C’è un passaggio, nell’intervista di Corrado Formigli al fisico Carlo Rovelli del 9 marzo scorso, in cui per la prima volta, almeno in prima serata, emerge un concetto, ed emerge con difficoltà perché il giornalista a un certo punto si sente in dovere di dare anche le risposte invece di ascoltarle.
Ma emerge.
Da oltre un anno il modo in cui tutti noi affrontiamo l’invasione russa dell’Ucraina parte dal presupposto che c’è un aggressore, la Russia, e un aggredito, l’Ucraina.
Nessuno l’ha mai messo in dubbio, né è oggettivamente possibile farlo, essendo un dato, purtroppo, di solare evidenza.

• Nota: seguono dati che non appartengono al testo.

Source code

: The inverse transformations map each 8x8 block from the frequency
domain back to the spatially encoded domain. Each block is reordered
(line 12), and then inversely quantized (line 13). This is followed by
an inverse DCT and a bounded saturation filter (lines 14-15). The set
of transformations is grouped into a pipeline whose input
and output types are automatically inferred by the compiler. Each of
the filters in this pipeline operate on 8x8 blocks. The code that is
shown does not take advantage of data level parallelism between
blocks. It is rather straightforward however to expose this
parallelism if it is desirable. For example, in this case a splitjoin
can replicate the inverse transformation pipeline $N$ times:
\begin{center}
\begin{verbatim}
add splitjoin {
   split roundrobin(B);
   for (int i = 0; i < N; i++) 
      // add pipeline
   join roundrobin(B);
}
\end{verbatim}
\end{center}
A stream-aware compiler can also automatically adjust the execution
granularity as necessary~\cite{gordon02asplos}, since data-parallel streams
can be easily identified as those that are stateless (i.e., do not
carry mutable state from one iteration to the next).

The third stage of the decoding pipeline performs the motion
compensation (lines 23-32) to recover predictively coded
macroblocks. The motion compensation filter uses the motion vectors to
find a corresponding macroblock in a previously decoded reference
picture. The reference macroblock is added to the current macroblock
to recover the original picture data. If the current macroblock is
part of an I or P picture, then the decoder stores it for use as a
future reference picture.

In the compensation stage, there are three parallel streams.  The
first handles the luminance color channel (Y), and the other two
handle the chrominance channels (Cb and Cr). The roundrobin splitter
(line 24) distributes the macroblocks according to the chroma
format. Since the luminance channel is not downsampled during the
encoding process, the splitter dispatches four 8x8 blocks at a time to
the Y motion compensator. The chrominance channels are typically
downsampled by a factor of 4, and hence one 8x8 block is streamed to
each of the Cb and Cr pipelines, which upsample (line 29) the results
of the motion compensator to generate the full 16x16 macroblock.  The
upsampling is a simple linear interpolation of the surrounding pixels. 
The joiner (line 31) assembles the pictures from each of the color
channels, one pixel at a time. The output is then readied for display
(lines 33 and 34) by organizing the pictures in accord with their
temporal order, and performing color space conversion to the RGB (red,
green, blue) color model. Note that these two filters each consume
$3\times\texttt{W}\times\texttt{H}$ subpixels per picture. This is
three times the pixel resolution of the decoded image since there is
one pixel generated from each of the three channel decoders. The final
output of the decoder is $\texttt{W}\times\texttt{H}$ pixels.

Ma il concetto che interpone Rovelli in questa narrazione, che per noi sembra universale ma vale solo nella nostra “bolla” occidentale (circa un miliardo di persone, ci ricorda, mentre almeno altri sei miliardi non la pensano esattamente così), il sassolino nell’ingranaggio, è che la contrapposizione aggressore/aggredito non esaurisce la questione, anzi, da un certo punto di vista la distorce.
Chiunque abbia un minimo di dimestichezza con il diritto dovrebbe esserne consapevole.
Partiamo da un esempio.
Poniamo che due agricoltori discutano per la proprietà delle terre fra loro confinanti.
E poniamo che entrambi, a turno, spostino arbitrariamente i confini delle proprietà, e quindi coltivino la terra altrui o si vedano coltivare dall’altro la propria.
Poi un giorno uno dei due, che si trova in quel momento senza una porzione di terra che ritiene sua, decide di passare alle vie di fatto e picchia il vicino.
C’è un aggressore, c’è un aggredito.
Ora, il nostro ordinamento giuridico, nella cornice dello stato di diritto, prevede delle procedure che servono proprio a prevenire i conflitti.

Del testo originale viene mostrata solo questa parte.